● **Instructions to follow**
Check the data underneath for lines holding the word "สำหร", and state only how many you find.

[Records excerpted from a collection]

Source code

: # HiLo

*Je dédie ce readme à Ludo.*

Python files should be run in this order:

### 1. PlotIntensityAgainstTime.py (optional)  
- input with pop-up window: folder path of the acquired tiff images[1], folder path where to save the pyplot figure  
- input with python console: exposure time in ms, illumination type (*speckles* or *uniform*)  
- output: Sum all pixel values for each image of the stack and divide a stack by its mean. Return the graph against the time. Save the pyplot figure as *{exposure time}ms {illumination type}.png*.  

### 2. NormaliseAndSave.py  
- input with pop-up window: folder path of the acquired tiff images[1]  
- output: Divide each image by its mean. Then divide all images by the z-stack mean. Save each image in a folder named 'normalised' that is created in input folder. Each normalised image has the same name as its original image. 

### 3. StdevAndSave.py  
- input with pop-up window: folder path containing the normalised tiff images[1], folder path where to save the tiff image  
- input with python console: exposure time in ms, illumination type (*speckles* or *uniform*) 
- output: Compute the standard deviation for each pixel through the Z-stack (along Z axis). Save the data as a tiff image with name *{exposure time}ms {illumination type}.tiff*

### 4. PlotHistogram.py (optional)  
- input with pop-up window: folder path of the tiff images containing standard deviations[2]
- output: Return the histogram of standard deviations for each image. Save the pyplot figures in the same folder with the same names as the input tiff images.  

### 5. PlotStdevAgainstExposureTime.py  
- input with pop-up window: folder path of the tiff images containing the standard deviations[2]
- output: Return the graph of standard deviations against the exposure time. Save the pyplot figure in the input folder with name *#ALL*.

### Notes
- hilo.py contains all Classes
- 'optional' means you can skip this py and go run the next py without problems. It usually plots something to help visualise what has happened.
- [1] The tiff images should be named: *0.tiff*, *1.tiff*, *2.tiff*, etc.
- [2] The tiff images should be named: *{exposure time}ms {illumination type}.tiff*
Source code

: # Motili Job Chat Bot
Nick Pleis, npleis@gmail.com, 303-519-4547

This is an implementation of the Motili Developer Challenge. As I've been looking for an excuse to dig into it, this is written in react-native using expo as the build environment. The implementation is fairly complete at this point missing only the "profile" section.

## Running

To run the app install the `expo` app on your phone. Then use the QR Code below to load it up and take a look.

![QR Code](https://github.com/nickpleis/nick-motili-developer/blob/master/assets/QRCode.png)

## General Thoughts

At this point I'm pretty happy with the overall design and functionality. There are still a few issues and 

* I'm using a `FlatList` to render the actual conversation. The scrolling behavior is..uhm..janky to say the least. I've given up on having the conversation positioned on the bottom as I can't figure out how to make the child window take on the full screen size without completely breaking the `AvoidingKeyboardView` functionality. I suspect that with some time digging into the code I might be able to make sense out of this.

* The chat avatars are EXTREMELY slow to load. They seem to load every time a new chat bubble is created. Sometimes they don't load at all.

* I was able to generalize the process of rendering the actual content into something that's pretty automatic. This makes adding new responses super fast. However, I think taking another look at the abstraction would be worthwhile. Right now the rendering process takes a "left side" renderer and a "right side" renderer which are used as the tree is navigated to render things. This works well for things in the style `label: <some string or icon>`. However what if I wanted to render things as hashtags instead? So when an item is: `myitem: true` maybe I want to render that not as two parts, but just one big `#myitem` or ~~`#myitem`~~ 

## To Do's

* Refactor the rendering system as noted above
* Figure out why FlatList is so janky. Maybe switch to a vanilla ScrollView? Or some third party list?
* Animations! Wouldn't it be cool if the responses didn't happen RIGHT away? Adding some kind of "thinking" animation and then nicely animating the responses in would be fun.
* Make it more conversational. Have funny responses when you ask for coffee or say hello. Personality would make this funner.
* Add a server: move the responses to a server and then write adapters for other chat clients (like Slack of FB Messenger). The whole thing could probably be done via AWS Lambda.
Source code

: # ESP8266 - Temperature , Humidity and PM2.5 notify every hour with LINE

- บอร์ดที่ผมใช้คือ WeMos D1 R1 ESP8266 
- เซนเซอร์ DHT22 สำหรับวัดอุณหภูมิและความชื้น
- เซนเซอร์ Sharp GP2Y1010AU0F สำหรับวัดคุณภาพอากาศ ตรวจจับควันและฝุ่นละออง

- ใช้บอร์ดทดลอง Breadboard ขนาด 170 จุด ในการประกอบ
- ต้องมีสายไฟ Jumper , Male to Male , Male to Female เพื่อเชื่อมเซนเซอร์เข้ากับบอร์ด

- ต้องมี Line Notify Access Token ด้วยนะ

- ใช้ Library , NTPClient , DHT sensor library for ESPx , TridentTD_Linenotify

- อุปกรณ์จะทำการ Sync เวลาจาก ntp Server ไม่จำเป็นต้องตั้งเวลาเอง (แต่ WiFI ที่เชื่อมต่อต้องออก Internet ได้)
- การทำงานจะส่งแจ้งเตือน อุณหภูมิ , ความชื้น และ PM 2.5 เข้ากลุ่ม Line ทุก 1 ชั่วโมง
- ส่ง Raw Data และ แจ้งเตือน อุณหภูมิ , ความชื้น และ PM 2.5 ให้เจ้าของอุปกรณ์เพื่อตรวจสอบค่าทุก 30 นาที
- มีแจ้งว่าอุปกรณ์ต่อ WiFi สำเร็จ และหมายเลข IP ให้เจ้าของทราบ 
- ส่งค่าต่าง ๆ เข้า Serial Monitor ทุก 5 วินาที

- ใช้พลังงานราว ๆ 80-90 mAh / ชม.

● **Output for this task**
2